1.       All abbreviations in the abstract may be defined, it will be helpful for search and a quick overview of the abstract.

2.       The paper has been nicely presented with clear graphs and statistical analysis.

3.       A very clear research gap or limitation has been given in the paper which is a plus.

4.       What was the rationale for using Male Mice? Is the disease associated with males only? How many mice were taken and given a reason or scientific calculation?

5.       Collectively, the study has been nicely presented, which may be processed for publication.

English language required minor editing

Author Response

Response to Reviewer 3

1. All abbreviations in the abstract may be defined, it will be helpful for search and a quick overview of the abstract.

Our response: We are grateful for this suggestion and defined the abbreviations REST/NRSF, TBI, Il1b, and Tnf.

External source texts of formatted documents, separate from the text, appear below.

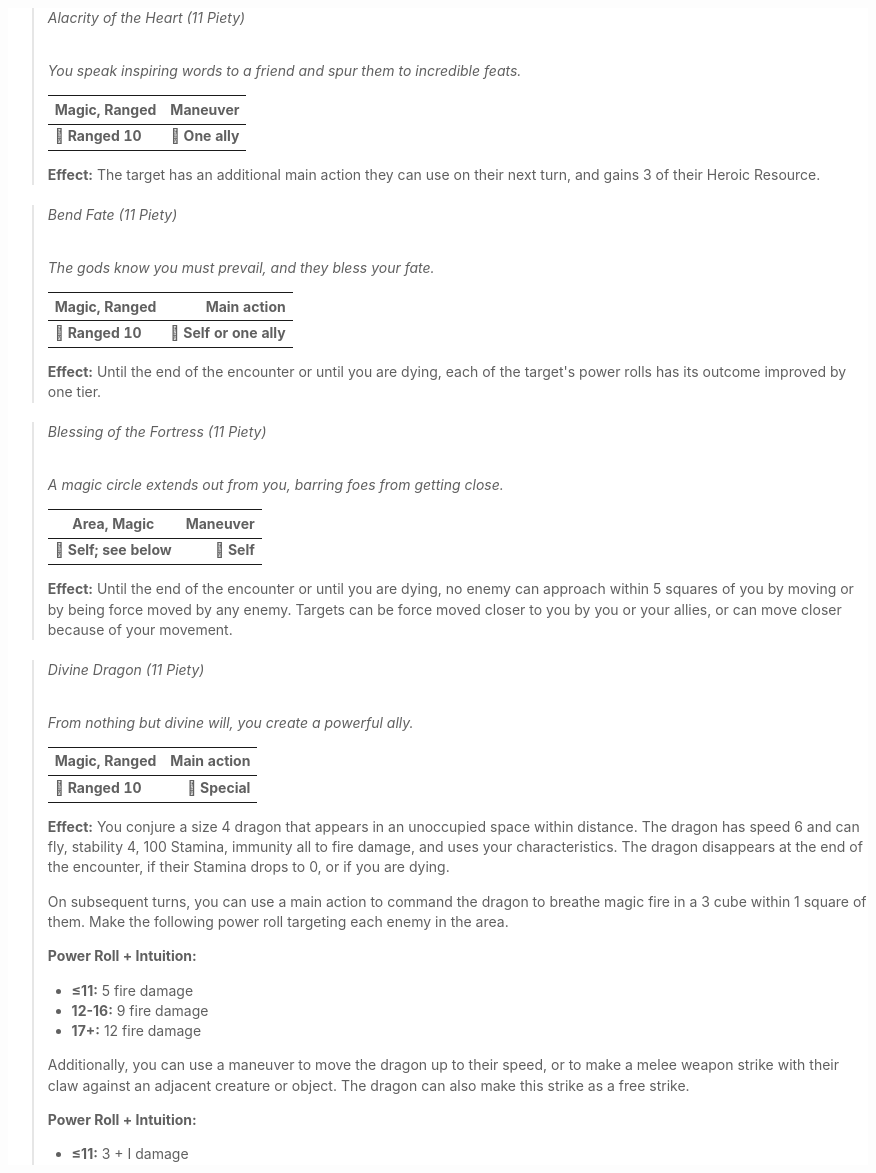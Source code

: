 
> ###### Alacrity of the Heart (11 Piety)
>
> *You speak inspiring words to a friend and spur them to incredible feats.*
>
> | **Magic, Ranged** |    **Maneuver** |
> | ----------------- | --------------: |
> | **📏 Ranged 10**  | **🎯 One ally** |
>
> **Effect:** The target has an additional main action they can use on their next turn, and gains 3 of their Heroic Resource.


> ###### Bend Fate (11 Piety)
>
> *The gods know you must prevail, and they bless your fate.*
>
> | **Magic, Ranged** |         **Main action** |
> | ----------------- | ----------------------: |
> | **📏 Ranged 10**  | **🎯 Self or one ally** |
>
> **Effect:** Until the end of the encounter or until you are dying, each of the target's power rolls has its outcome improved by one tier.


> ###### Blessing of the Fortress (11 Piety)
>
> *A magic circle extends out from you, barring foes from getting close.*
>
> | **Area, Magic**        | **Maneuver** |
> | ---------------------- | -----------: |
> | **📏 Self; see below** |  **🎯 Self** |
>
> **Effect:** Until the end of the encounter or until you are dying, no enemy can approach within 5 squares of you by moving or by being force moved by any enemy. Targets can be force moved closer to you by you or your allies, or can move closer because of your movement.


> ###### Divine Dragon (11 Piety)
>
> *From nothing but divine will, you create a powerful ally.*
>
> | **Magic, Ranged** | **Main action** |
> | ----------------- | --------------: |
> | **📏 Ranged 10**  |  **🎯 Special** |
>
> **Effect:** You conjure a size 4 dragon that appears in an unoccupied space within distance. The dragon has speed 6 and can fly, stability 4, 100 Stamina, immunity all to fire damage, and uses your characteristics. The dragon disappears at the end of the encounter, if their Stamina drops to 0, or if you are dying.
>
> On subsequent turns, you can use a main action to command the dragon to breathe magic fire in a 3 cube within 1 square of them. Make the following power roll targeting each enemy in the area.
>
> **Power Roll + Intuition:**
>
> - **≤11:** 5 fire damage
> - **12-16:** 9 fire damage
> - **17+:** 12 fire damage
>
> Additionally, you can use a maneuver to move the dragon up to their speed, or to make a melee weapon strike with their claw against an adjacent creature or object. The dragon can also make this strike as a free strike.
>
> **Power Roll + Intuition:**
>
> - **≤11:** 3 + I damage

1. The paper has been nicely presented with clear graphs and statistical analysis.
2. A very clear research gap or limitation has been given in the paper which is a plus.
3. What was the rationale for using Male Mice? Is the disease associated with males only? How many mice were taken and given a reason or scientific calculation?

Our response: Only male mice were included to exclude fluctuations in the estrus-dependent hormonal status as possible confounding factors. We added this information in the methods section (2.1. Mice). We also now explain that the use of male mice only is a limitation of our study (Line 648 pp). “Sex” as additional variable would have required doubling of animal numbers. Lipidomic and metabolomic plasma profiles in humans depend on sex and age, and VPA pharmacokinetics also may depend on sex. Hence, for the present study it would have been too complex to include male and female mice with/without CCI, with/without VPA.

The number of mice investigated in this study was based on power analysis as described in the methods (2.1. Mice). “Animal numbers were determined by power analysis using experience from prior experiments (37). The sample size of the CCI groups was based on the assumption that a 20% change in brain lesion size as the main outcome parameter is relevant. The probability of type-1 error was set to α = 0.05, and type-2 error was set at β = 0.2".

1. Collectively, the study has been nicely presented, which may be processed for publication.

Our response: We are grateful for the positive comments on the presentation of our results.